有了之前用泥巴為三謹治療燒傷的經驗,連梔一點不心虛,彷彿自己是個頗有經驗的老大夫。

文遇眼神閃爍著,悶悶的問:「可是我家徒四壁,沒有什麼錢來付你診金,你也願意醫治我嗎?」

連梔一時間說禿嚕了嘴:「沒事啊,反正我也不是醫師,要什麼診金!啊.不是,我的意思是,我不是專業的醫師。也不是,反正就是我能治好你,不收錢。你要是覺得不好意思,就送我一罈酒就行。」

連梔自己說完,自己都有些心虛。聽起來,她的話就不怎麼靠譜,好像要拿人家練手的意思。

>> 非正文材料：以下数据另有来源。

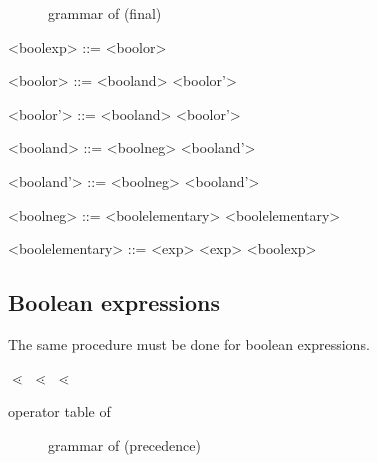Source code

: \begin{figure}
	\centering
	
	
	
	\caption{grammar of  (final)}
	\label{fig:grammar_core_exp_final}
\end{figure}

\begin{grammarEx}
	<bool\textunderscore exp> ::= <bool\textunderscore or> 
	
	<bool\textunderscore or> ::= <bool\textunderscore and> <bool\textunderscore or'> 
	
	<bool\textunderscore or'> ::= \lit{\textbar\textbar} <bool\textunderscore and> <bool\textunderscore or'> 
	\alt \lit{\textepsilon{}} 
	
	<bool\textunderscore and> ::= <bool\textunderscore neg> <bool\textunderscore and'> 
	
	<bool\textunderscore and'> ::= \lit{\&\&} <bool\textunderscore neg> <bool\textunderscore and'> 
	\alt \lit{\textepsilon{}} 
	
	<bool\textunderscore neg> ::= <bool\textunderscore elementary> 
	\alt \lit{~} <bool\textunderscore elementary> 
	
	<bool\textunderscore elementary> ::= <exp> \lit{\textless{}} <exp> 
	\alt {} 
	\alt \lit{[} <bool\textunderscore exp> \lit{]}
\end{grammarEx}

\subsection{Boolean expressions}

The same procedure must be done for boolean expressions.

\textterminal{\textbar{}\textbar{}} $\lessdot{}$ \textterminal{\&\&} $\lessdot{}$ \textterminal{$\neg{}$} $\lessdot{}$ 

\begin{table}
	\centering
	\caption{operator table of }
	\label{tab:exp_prec}

	
\end{table}

\begin{figure}
	\centering
	
	

	\caption{grammar of  (precedence)}
	\label{fig:grammar_core_bool_exp_prec}
\end{figure}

若是她是文遇,她都不可能會答應,讓一個不是醫師的人去給自己醫治。

到時候臉沒治好,沒準命都搭上了。

可是文遇居然答應了,這就很離奇了。

連梔反而不可置信的問他:「你為什麼要答應我啊?你不覺得我說的治療不靠譜?你放心將你的臉或者性命交給我?!」

文遇點點頭。

「我本來在這世間就無牽無掛,村子裡的人也避我如猛獸怪物。若是能成,自然好,我以後就能生活在陽光下。若是治不好,最壞的結果就是一命嗚呼。對我來說,沒什麼差別,反而是解脫。」

人家都這麼說了,連梔還能說什麼。

不過,她還是向文遇保證了。絕對不會失敗,讓他安心。

因為重新將疤痕刮掉太痛,連梔提出要去買麻藥回來。

文遇則表示自己的茅草屋內就有。

麻藥,也是迷藥。吃了就昏迷了,雖然也會疼痛,但是會輕很多。等到徹底清醒的時候,也治療完了。

文遇解釋,自己的藥是之前受傷的時候夜夜睡不著所開的。

後來傷好了,藥就剩下了。

連梔也不懂藥,就讓他喝下去了,也相信,那就是迷藥。

等文遇一動不動的時候,連梔將他帶進了系統裡。

文遇躺在泥水裡,連梔拿出了小刀準備為他刮掉疤痕。

稻田邊上,兩個孩子正在用泥巴捏人玩。

四個泥人,一個是連梔,一個是悠洺饗,還有兩個小的是小椒和小勺。

他們倆見到連梔回來,立刻蹦跳歡呼著要跑過來。

連梔怕兩個孩子看到不該看到的血腥場面,就站起身來,將小刀藏在身後,勸兩個孩子去別處玩。

孩子哪裡是那麼能勸住的。

就在連梔耐心引導,讓他們去旁邊摸魚,說是一會給他們做烤魚吃的時候,後脖頸重重捱了一下。

眼前一黑,整個人就倒下了。

耳邊有兩個孩子驚恐的尖叫聲。

連梔從來沒想過,自己會在自己的系統裡,被人綁架。

文遇用腰間盤著的一捆細繩,將連梔給綁了起來。不僅如此,他竟然還偷偷藏了一包軟骨散。

將拿包軟骨散倒進連梔嘴巴里的時候,連梔還在昏迷狀態。

兩個孩子就算再小,也知道自己的孃親被綁住,是不好的事情。哭的稀里嘩啦,幾乎背過氣去。